Sehr geehrter Herr Dr. Landsberg,

in einer Pressemeldung Ihres Verbandes vom 04. 02. 2013 wird behauptet, Deutschland zahle „eines der höchsten Kindergelder in Europa“. Es wird dafür plädiert, diese Gelder in Ganztagsschulen und Kita-Plätze zu investieren, um die Kommunalhaushalte zu entlasten. Diese Behauptungen lassen ein schockierendes Maß an Unkenntnis der wirklichen sozialen Verhältnisse in Deutschland erkennen.

Der Existenzminimumbericht der Bundesregierung vom 07. Nov. 2012 (Übersicht 6 auf S. 9) beziffert das jährliche Existenzminimum eines Kindes auf 7008 €. Das jährliche Kindergeld für das erste und zweite Kind beträgt 2208 €. Das sind 31,5 % des Existenzminimums und damit etwa der Betrag, den Eltern mit Durchschnittsverdienst an Einkommens- oder Lohnsteuern auf das Existenzminimum ihrer Kinder bezahlen. So ist das Kindergeld die Rückzahlung von Steuern, weil das Existenzminimum von Kindern wie bei Erwachsenen auch schon vom Grundgesetz her steuerfrei bleiben muss.

Aber selbst bei den weniger verdienenden Eltern ist der restliche Anteil des Kindergeldes (das „echte Kindergeld“) meist geringer als die Verbrauchssteuern (Mehrwertsteuer, Stromsteuer), die auch auf die Kinderkosten erhoben werden. So ist bei fast allen Familien das Kindergeld geringer als die gesamten Steuern, die Eltern wegen ihrer Kinder zusätzlich bezahlen müssen.

Im Übrigen bleibt völlig unbeachtet, dass alle tatsächlichen und vermeintlichen Leistungen des Staates für die Familien zusammengenommen nur einen Bruchteil dessen darstellen, was die Eltern für den Bestand und die soziale Sicherheit der Gesellschaft leisten. Dieses Missverhältnis ist Ursache der zunehmenden Verarmung der Familien und damit auch Ursache ihrer abnehmenden Erziehungsfähigkeit.

Die Presseerklärung Ihres Verbandes erstaunt durch die Erkenntnis, dass sich sogar hohe Funktionsträger der Kommunen durch eine irreführende Begrifflichkeit (Kindergeld statt Steuerrückerstattung) täuschen lassen und eine staatliche Familienförderung unterstellen, obwohl Eltern wegen ihrer Kinder tatsächlich zusätzlich besteuert werden.

Würde der in der Pressemeldung des DStGB gemachte Vorschlag verwirklicht, hieße das, dass sogar das Existenzminimum der Kinder versteuert werden müsste, also nur noch das Existenzminimum der Erwachsenen aufgrund des Grundfreibetrages steuerfrei bliebe. Damit würde die Lebensfähigkeit der Familien grundsätzlich einer Sanierung der Kommunalhaushalte untergeordnet.

Wir haben durchaus Verständnis für die prekäre Finanzsituation vieler Städte und Gemeinden. Es kann aber in keinem Fall gerechtfertigt sein, eine Sanierung der Kommunalhaushalte auf Kosten der Existenzfähigkeit von Familien anzustreben. Schließlich sind funktionierende Familien auch die Grundlage funktionierender Kommunen.

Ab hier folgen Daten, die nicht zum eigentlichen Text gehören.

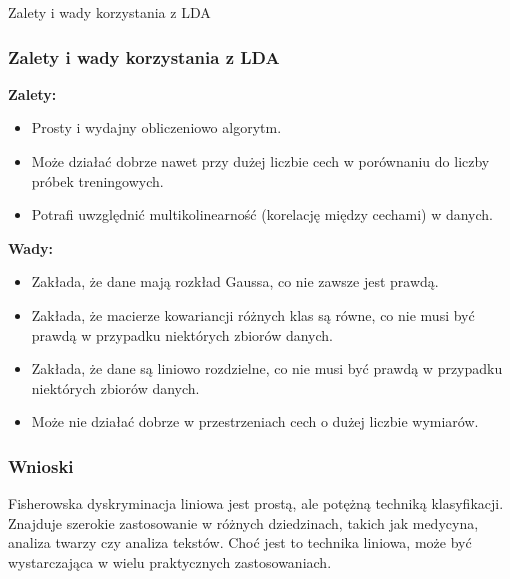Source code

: \documentclass{beamer}
\begin{document}
\begin{frame}{Zalety i wady korzystania z LDA}
    \frametitle{Zalety i wady korzystania z LDA}
    
    \textbf{Zalety:}
    \begin{itemize}
        \item Prosty i wydajny obliczeniowo algorytm.
        \item Może działać dobrze nawet przy dużej liczbie cech w porównaniu do liczby próbek treningowych.
        \item Potrafi uwzględnić multikolinearność (korelację między cechami) w danych.
    \end{itemize}
    
    \bigskip
    
    \textbf{Wady:}
    \begin{itemize}
        \item Zakłada, że dane mają rozkład Gaussa, co nie zawsze jest prawdą.
        \item Zakłada, że macierze kowariancji różnych klas są równe, co nie musi być prawdą w przypadku niektórych zbiorów danych.
        \item Zakłada, że dane są liniowo rozdzielne, co nie musi być prawdą w przypadku niektórych zbiorów danych.
        \item Może nie działać dobrze w przestrzeniach cech o dużej liczbie wymiarów.
    \end{itemize}
\end{frame}


\begin{frame}
    \frametitle{Wnioski}
    Fisherowska dyskryminacja liniowa jest prostą, ale potężną techniką klasyfikacji. Znajduje szerokie zastosowanie w różnych dziedzinach, takich jak medycyna, analiza twarzy czy analiza tekstów. Choć jest to technika liniowa, może być wystarczająca w wielu praktycznych zastosowaniach.
\end{frame}
\end{document}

Zudem fordern wir den Deutschen Städte- und Gemeindebund auf, nicht nur die Geldströme zu betrachten, die vorgeblich oder auch tatsächlich den Familien zufließen, sondern im Gegenzug auch die Geldströme in Rechnung zu stellen, die infolge der elterlichen Erziehungsleistung zur staatlichen Gemeinschaft zurückfließen. In dieser Bilanz, gibt es gar keine Förderung der Familien durch den Staat, sondern der Staat lebt von der Unterstützung durch die Familien. Das gilt nicht nur für die Gesamtheit der Gesellschaft, sondern auch für jede Stadt und jede Gemeinde.

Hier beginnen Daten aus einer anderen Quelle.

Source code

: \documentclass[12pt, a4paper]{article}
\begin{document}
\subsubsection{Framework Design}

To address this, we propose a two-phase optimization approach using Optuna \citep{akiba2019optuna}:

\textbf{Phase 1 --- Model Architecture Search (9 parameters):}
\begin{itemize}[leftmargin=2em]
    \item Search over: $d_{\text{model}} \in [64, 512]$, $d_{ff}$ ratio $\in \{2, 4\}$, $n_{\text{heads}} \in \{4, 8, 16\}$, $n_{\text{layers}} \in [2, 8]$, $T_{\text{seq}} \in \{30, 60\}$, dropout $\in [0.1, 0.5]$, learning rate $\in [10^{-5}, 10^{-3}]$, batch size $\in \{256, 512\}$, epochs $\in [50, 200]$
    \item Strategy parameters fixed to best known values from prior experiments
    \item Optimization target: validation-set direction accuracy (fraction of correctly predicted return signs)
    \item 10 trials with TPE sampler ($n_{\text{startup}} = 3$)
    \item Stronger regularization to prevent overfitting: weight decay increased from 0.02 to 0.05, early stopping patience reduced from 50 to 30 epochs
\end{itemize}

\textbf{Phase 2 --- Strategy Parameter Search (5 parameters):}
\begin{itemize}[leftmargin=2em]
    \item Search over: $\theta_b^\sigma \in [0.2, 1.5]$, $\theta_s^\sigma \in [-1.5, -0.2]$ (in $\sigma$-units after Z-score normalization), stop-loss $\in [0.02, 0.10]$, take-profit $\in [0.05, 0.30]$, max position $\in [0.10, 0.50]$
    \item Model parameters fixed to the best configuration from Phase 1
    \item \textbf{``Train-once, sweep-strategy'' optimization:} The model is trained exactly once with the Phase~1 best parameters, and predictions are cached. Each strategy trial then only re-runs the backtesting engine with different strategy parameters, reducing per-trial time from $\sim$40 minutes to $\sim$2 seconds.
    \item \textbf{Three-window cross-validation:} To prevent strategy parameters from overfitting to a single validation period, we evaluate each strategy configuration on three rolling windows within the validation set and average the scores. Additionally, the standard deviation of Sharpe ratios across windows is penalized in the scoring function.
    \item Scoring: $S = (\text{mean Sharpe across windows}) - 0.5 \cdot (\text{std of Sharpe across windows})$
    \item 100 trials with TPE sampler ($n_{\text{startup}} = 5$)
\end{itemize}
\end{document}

Die deutschen Kommunen sollten daher der Versuchung widerstehen, ihre Haushalte auf Kosten der Familien sanieren zu wollen. Jede weitere wirtschaftliche Schwächung der Familien geht zu Lasten ihrer Erziehungsfähigkeit. Zu glauben, dies sei durch kommunale
Betreuungseinrichtungen zu kompensieren, ist entweder blauäugig oder zynisch. Jede Einsparung auf Kosten der Familien wird in Form zusätzlicher sozialer Lasten auf die Kommunen zurückfallen.

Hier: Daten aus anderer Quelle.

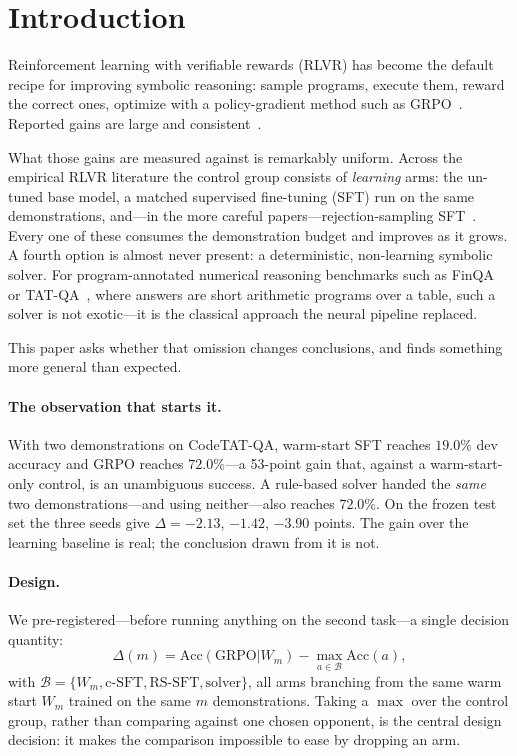 \section{Introduction}

Reinforcement learning with verifiable rewards (RLVR) has become the default
recipe for improving symbolic reasoning: sample programs, execute them, reward
the correct ones, optimize with a policy-gradient method such as
GRPO~\cite{grpo2024}. Reported gains are large and consistent~\cite{deepseekr1}.

What those gains are measured against is remarkably uniform. Across the
empirical RLVR literature the control group consists of \emph{learning} arms:
the un-tuned base model, a matched supervised fine-tuning (SFT) run on the same
demonstrations, and---in the more careful papers---rejection-sampling
SFT~\cite{rft2023,restem2023}. Every one of these consumes the demonstration
budget and improves as it grows. A fourth option is almost never present: a
deterministic, non-learning symbolic solver. For program-annotated numerical
reasoning benchmarks such as FinQA~\cite{finqa2021} or
TAT-QA~\cite{tatqa2021}, where answers are short arithmetic programs over a
table, such a solver is not exotic---it is the classical approach the neural
pipeline replaced.

This paper asks whether that omission changes conclusions, and finds something
more general than expected.

\paragraph{The observation that starts it.}
With two demonstrations on CodeTAT-QA, warm-start SFT reaches $19.0\%$ dev
accuracy and GRPO reaches $72.0\%$---a 53-point gain that, against a
warm-start-only control, is an unambiguous success. A rule-based solver handed
the \emph{same} two demonstrations---and using neither---also reaches $72.0\%$.
On the frozen test
set the three seeds give $\Delta = -2.13$, $-1.42$, $-3.90$ points. The gain
over the learning baseline is real; the conclusion drawn from it is not.

\paragraph{Design.}
We pre-registered---before running anything on the second task---a single
decision quantity:
\begin{equation}
\label{eq:delta}
\Delta(m) = \mathrm{Acc}(\mathrm{GRPO}|W_m) - \max_{a \in \mathcal{B}} \mathrm{Acc}(a),
\end{equation}
with $\mathcal{B} = \{W_m, \text{c-SFT}, \text{RS-SFT}, \text{solver}\}$, all
arms branching from the same warm start $W_m$ trained on the same $m$
demonstrations. Taking a $\max$ over the control group, rather than comparing
against one chosen opponent, is the central design decision: it makes the
comparison impossible to ease by dropping an arm.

Kommunen und Familien sollten zusammen dafür eintreten, dass die Lebensgrundlagen der Familien nicht immer weiter zugunsten einer auf kurzfristigen Profit ausgerichteten wirtschaftsorientierten Politik zur Disposition gestellt werden.

Mit freundlichen Grüßen
Gertrud Martin
Vorsitzende des Verbands Familienarbeit e. V.